# BRIEF
Going line by line through the entries below, tally those that hold the string "estrutura". Give only the total.
[[ DATA SECTION, beginning ]]
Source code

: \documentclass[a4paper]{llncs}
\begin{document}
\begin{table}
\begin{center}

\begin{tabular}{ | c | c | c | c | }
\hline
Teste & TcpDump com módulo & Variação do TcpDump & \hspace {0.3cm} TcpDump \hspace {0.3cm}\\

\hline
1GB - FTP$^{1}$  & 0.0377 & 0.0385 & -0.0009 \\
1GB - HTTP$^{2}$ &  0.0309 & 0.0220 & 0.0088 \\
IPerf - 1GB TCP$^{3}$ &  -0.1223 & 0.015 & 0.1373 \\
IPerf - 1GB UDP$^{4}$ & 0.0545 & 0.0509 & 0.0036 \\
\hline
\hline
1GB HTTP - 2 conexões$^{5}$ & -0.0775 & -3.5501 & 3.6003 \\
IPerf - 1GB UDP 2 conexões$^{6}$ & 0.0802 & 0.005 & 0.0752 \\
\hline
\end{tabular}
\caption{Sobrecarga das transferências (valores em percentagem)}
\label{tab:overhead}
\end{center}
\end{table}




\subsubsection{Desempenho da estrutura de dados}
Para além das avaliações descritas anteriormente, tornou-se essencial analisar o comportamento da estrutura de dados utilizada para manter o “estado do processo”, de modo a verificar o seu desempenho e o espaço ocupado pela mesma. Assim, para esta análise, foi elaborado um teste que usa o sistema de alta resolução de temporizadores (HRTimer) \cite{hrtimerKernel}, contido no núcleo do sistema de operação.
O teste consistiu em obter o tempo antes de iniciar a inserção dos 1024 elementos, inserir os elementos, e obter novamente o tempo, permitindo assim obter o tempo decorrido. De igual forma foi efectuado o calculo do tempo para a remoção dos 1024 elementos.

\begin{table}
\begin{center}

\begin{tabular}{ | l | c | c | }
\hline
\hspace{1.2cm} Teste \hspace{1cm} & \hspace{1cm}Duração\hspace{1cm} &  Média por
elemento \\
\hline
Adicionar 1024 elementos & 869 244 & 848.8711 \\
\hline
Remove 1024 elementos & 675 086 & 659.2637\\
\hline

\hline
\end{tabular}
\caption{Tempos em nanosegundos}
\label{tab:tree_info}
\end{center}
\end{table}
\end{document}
[[ DATA SECTION, end ]]
# WRITTEN RESPONSE
2